Global advocacy

At TB Alert we see advocacy and our programmes as two sides of the same coin. While helping people overcome the barriers that might prevent them seeking treatment for TB, we have to ensure the health services are in place to provide the best possible care for them.

We are active advocates, seeking to influence policy-makers and decision-makers in the UK, across Europe, through our field programmes in Africa and India, and in international policy.

While our fieldwork helps people and communities in their day-to-day lives, our advocacy is aimed at ensuring the policies and resources are in place to achieve the same outcomes on a wider scale: to prevent TB making people ill, to provide the care everyone affected by TB needs and to control the spread of the infection.

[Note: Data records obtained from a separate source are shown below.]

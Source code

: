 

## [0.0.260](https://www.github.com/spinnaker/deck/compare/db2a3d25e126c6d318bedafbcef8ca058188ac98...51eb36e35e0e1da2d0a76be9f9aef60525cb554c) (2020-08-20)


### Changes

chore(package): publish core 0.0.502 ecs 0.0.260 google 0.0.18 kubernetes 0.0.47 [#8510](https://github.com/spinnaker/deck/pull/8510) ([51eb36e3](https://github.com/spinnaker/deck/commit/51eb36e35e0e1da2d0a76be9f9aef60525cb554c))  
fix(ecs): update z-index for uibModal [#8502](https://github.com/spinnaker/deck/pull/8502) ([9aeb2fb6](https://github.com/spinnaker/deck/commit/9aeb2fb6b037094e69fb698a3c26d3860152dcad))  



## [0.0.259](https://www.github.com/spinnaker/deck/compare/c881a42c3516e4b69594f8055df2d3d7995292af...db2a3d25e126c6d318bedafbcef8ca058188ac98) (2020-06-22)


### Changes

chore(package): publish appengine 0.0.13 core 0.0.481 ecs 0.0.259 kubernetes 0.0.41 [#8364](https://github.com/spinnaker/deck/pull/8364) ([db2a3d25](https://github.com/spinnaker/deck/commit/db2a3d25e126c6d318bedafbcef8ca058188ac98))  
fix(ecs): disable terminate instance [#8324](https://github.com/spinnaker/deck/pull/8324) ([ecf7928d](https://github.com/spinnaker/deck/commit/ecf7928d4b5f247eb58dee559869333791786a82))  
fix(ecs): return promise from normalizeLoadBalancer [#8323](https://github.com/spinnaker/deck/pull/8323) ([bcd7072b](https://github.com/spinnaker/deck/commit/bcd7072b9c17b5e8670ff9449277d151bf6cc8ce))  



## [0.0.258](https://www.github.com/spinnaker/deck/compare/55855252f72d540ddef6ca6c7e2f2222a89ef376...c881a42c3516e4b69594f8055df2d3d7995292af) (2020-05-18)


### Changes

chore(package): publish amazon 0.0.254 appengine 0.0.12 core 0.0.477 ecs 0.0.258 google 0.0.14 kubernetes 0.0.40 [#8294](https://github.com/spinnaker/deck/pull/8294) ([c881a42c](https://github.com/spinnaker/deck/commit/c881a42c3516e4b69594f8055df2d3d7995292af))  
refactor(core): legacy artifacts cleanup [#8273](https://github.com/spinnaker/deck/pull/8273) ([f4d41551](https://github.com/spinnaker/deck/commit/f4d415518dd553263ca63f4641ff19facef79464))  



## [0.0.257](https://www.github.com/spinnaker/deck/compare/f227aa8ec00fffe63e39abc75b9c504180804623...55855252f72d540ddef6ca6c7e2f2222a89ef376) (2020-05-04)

There are three parts to our advocacy work:

  1. We work to ensure that TB services meet the needs of all patients.  We do this by working closely with other TB advocates in civil society, healthcare systems and politics so that people can access TB services whenever and wherever they need them, and those services are properly resourced with staff, equipment and medicine. We also advocate for governments and other funders to support the development of the new vaccines, diagnostic tools and drugs that we urgently need to fight TB. Our partners include the All Party Parliamentary Group on Global TB, Stop TB Partnership, TB Europe Coalition and Action Project.
  2. In our field programmes, we involve local NGOs who work on a daily basis with people at risk of TB. These organisations are best placed to help local communities because they understand their socio-economic challenges and cultural barriers to TB testing, diagnosis and treatment. We build the capacity of such organisations to advocate with governments at local and national levels for the health rights of local people at risk of TB.
  3. We develop the role of communities and people personally affected by TB. The best advocates for action on TB are people who have personal experience of the disease. So, both in the UK and in our overseas programmes, we support and promote the development of patient-based associations such as the TB Action Group in the UK and Chichetekelo Outreach Partners in Zambia.